- [RECORDS FOR THE EXERCISE]:
BEGIN

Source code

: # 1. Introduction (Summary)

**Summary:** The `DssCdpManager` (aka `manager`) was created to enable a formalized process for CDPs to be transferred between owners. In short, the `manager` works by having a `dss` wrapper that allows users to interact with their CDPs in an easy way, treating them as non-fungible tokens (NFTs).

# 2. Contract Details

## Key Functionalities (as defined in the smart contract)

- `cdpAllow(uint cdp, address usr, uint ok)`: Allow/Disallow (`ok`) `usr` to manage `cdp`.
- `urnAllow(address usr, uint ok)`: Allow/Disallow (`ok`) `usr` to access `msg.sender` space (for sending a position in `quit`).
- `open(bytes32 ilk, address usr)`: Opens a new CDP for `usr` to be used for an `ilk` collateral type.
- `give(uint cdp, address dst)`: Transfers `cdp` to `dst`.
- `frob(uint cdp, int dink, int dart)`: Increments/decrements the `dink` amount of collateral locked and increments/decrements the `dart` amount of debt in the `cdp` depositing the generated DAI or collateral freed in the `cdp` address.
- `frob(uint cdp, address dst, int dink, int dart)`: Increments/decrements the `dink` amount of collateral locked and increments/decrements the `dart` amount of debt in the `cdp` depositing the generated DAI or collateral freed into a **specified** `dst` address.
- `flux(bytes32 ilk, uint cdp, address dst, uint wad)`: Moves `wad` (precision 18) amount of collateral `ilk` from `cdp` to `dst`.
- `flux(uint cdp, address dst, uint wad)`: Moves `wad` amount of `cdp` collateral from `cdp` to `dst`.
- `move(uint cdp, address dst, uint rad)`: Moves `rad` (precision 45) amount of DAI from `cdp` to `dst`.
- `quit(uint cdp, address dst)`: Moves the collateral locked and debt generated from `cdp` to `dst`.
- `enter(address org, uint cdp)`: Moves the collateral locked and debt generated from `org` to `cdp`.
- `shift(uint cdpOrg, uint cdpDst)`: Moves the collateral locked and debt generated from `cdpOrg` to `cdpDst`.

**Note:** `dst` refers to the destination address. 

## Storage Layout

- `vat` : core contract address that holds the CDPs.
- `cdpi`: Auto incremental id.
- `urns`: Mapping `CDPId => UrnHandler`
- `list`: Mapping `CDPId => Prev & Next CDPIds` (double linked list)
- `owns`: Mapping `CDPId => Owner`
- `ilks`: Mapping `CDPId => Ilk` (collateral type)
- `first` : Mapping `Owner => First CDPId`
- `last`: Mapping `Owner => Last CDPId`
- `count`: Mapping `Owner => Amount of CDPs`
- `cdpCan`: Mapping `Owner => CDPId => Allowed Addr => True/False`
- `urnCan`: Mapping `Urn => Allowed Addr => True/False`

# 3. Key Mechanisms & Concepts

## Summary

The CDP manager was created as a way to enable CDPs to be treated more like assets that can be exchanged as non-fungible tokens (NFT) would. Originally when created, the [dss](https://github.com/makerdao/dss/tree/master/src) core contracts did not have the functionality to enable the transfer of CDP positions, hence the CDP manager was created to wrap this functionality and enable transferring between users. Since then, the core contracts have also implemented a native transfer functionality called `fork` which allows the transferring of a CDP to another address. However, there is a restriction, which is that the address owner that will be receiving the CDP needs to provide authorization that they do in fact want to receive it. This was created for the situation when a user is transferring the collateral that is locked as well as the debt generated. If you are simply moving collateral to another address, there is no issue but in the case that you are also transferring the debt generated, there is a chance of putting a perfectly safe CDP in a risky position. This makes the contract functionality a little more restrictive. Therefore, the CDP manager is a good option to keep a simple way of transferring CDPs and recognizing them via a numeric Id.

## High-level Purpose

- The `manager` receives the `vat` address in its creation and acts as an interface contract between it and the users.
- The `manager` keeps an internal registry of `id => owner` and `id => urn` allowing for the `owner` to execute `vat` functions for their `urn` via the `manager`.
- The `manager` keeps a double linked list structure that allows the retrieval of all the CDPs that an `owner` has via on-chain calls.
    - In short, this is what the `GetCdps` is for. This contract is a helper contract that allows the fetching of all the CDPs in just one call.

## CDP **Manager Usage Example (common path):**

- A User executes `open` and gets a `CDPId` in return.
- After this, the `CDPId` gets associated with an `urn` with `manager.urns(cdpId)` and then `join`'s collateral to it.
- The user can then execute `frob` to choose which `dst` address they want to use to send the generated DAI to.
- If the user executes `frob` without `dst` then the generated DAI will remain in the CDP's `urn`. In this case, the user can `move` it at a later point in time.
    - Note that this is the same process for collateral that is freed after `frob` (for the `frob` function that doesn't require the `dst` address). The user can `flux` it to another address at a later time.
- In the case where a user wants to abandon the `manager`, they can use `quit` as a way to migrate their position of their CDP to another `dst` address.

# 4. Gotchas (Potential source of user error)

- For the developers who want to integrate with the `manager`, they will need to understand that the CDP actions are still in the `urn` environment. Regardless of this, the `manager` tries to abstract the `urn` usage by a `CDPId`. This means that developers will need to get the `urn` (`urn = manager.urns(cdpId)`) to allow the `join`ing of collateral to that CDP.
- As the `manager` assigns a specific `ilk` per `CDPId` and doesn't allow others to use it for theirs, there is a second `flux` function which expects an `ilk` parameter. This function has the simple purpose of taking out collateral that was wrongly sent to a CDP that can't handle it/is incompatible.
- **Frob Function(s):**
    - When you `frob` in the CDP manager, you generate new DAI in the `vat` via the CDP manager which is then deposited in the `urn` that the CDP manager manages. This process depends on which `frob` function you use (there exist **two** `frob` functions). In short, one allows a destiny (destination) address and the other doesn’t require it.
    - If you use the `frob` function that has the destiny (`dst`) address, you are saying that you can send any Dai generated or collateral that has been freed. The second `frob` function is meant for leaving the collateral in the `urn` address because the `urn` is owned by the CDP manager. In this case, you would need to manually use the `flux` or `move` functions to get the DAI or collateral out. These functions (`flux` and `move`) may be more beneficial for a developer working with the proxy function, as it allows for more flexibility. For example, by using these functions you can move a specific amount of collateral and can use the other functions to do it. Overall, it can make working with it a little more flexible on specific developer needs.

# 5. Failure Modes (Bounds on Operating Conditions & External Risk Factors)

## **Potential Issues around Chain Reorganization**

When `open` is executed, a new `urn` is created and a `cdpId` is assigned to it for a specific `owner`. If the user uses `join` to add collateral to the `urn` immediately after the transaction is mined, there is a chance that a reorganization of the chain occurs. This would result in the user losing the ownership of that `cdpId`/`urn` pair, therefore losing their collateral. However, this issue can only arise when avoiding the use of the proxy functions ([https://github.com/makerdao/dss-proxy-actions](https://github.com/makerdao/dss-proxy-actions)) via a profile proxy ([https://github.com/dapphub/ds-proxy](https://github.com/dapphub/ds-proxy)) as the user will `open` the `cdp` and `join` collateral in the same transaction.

END

- [EXERCISE GOAL]: In full and without alteration, repeat the records.

- [ANSWER SPACE]:
Source code

: # 1. Introduction (Summary)

**Summary:** The `DssCdpManager` (aka `manager`) was created to enable a formalized process for CDPs to be transferred between owners. In short, the `manager` works by having a `dss` wrapper that allows users to interact with their CDPs in an easy way, treating them as non-fungible tokens (NFTs).

# 2. Contract Details

## Key Functionalities (as defined in the smart contract)

- `cdpAllow(uint cdp, address usr, uint ok)`: Allow/Disallow (`ok`) `usr` to manage `cdp`.
- `urnAllow(address usr, uint ok)`: Allow/Disallow (`ok`) `usr` to access `msg.sender` space (for sending a position in `quit`).
- `open(bytes32 ilk, address usr)`: Opens a new CDP for `usr` to be used for an `ilk` collateral type.
- `give(uint cdp, address dst)`: Transfers `cdp` to `dst`.
- `frob(uint cdp, int dink, int dart)`: Increments/decrements the `dink` amount of collateral locked and increments/decrements the `dart` amount of debt in the `cdp` depositing the generated DAI or collateral freed in the `cdp` address.
- `frob(uint cdp, address dst, int dink, int dart)`: Increments/decrements the `dink` amount of collateral locked and increments/decrements the `dart` amount of debt in the `cdp` depositing the generated DAI or collateral freed into a **specified** `dst` address.
- `flux(bytes32 ilk, uint cdp, address dst, uint wad)`: Moves `wad` (precision 18) amount of collateral `ilk` from `cdp` to `dst`.
- `flux(uint cdp, address dst, uint wad)`: Moves `wad` amount of `cdp` collateral from `cdp` to `dst`.
- `move(uint cdp, address dst, uint rad)`: Moves `rad` (precision 45) amount of DAI from `cdp` to `dst`.
- `quit(uint cdp, address dst)`: Moves the collateral locked and debt generated from `cdp` to `dst`.
- `enter(address org, uint cdp)`: Moves the collateral locked and debt generated from `org` to `cdp`.
- `shift(uint cdpOrg, uint cdpDst)`: Moves the collateral locked and debt generated from `cdpOrg` to `cdpDst`.

**Note:** `dst` refers to the destination address. 

## Storage Layout

- `vat` : core contract address that holds the CDPs.
- `cdpi`: Auto incremental id.
- `urns`: Mapping `CDPId => UrnHandler`
- `list`: Mapping `CDPId => Prev & Next CDPIds` (double linked list)
- `owns`: Mapping `CDPId => Owner`
- `ilks`: Mapping `CDPId => Ilk` (collateral type)
- `first` : Mapping `Owner => First CDPId`
- `last`: Mapping `Owner => Last CDPId`
- `count`: Mapping `Owner => Amount of CDPs`
- `cdpCan`: Mapping `Owner => CDPId => Allowed Addr => True/False`
- `urnCan`: Mapping `Urn => Allowed Addr => True/False`

# 3. Key Mechanisms & Concepts

## Summary

The CDP manager was created as a way to enable CDPs to be treated more like assets that can be exchanged as non-fungible tokens (NFT) would. Originally when created, the [dss](https://github.com/makerdao/dss/tree/master/src) core contracts did not have the functionality to enable the transfer of CDP positions, hence the CDP manager was created to wrap this functionality and enable transferring between users. Since then, the core contracts have also implemented a native transfer functionality called `fork` which allows the transferring of a CDP to another address. However, there is a restriction, which is that the address owner that will be receiving the CDP needs to provide authorization that they do in fact want to receive it. This was created for the situation when a user is transferring the collateral that is locked as well as the debt generated. If you are simply moving collateral to another address, there is no issue but in the case that you are also transferring the debt generated, there is a chance of putting a perfectly safe CDP in a risky position. This makes the contract functionality a little more restrictive. Therefore, the CDP manager is a good option to keep a simple way of transferring CDPs and recognizing them via a numeric Id.

## High-level Purpose

- The `manager` receives the `vat` address in its creation and acts as an interface contract between it and the users.
- The `manager` keeps an internal registry of `id => owner` and `id => urn` allowing for the `owner` to execute `vat` functions for their `urn` via the `manager`.
- The `manager` keeps a double linked list structure that allows the retrieval of all the CDPs that an `owner` has via on-chain calls.
    - In short, this is what the `GetCdps` is for. This contract is a helper contract that allows the fetching of all the CDPs in just one call.

## CDP **Manager Usage Example (common path):**

- A User executes `open` and gets a `CDPId` in return.
- After this, the `CDPId` gets associated with an `urn` with `manager.urns(cdpId)` and then `join`'s collateral to it.
- The user can then execute `frob` to choose which `dst` address they want to use to send the generated DAI to.
- If the user executes `frob` without `dst` then the generated DAI will remain in the CDP's `urn`. In this case, the user can `move` it at a later point in time.
    - Note that this is the same process for collateral that is freed after `frob` (for the `frob` function that doesn't require the `dst` address). The user can `flux` it to another address at a later time.
- In the case where a user wants to abandon the `manager`, they can use `quit` as a way to migrate their position of their CDP to another `dst` address.

# 4. Gotchas (Potential source of user error)

- For the developers who want to integrate with the `manager`, they will need to understand that the CDP actions are still in the `urn` environment. Regardless of this, the `manager` tries to abstract the `urn` usage by a `CDPId`. This means that developers will need to get the `urn` (`urn = manager.urns(cdpId)`) to allow the `join`ing of collateral to that CDP.
- As the `manager` assigns a specific `ilk` per `CDPId` and doesn't allow others to use it for theirs, there is a second `flux` function which expects an `ilk` parameter. This function has the simple purpose of taking out collateral that was wrongly sent to a CDP that can't handle it/is incompatible.
- **Frob Function(s):**
    - When you `frob` in the CDP manager, you generate new DAI in the `vat` via the CDP manager which is then deposited in the `urn` that the CDP manager manages. This process depends on which `frob` function you use (there exist **two** `frob` functions). In short, one allows a destiny (destination) address and the other doesn’t require it.
    - If you use the `frob` function that has the destiny (`dst`) address, you are saying that you can send any Dai generated or collateral that has been freed. The second `frob` function is meant for leaving the collateral in the `urn` address because the `urn` is owned by the CDP manager. In this case, you would need to manually use the `flux` or `move` functions to get the DAI or collateral out. These functions (`flux` and `move`) may be more beneficial for a developer working with the proxy function, as it allows for more flexibility. For example, by using these functions you can move a specific amount of collateral and can use the other functions to do it. Overall, it can make working with it a little more flexible on specific developer needs.

# 5. Failure Modes (Bounds on Operating Conditions & External Risk Factors)

## **Potential Issues around Chain Reorganization**

When `open` is executed, a new `urn` is created and a `cdpId` is assigned to it for a specific `owner`. If the user uses `join` to add collateral to the `urn` immediately after the transaction is mined, there is a chance that a reorganization of the chain occurs. This would result in the user losing the ownership of that `cdpId`/`urn` pair, therefore losing their collateral. However, this issue can only arise when avoiding the use of the proxy functions ([https://github.com/makerdao/dss-proxy-actions](https://github.com/makerdao/dss-proxy-actions)) via a profile proxy ([https://github.com/dapphub/ds-proxy](https://github.com/dapphub/ds-proxy)) as the user will `open` the `cdp` and `join` collateral in the same transaction.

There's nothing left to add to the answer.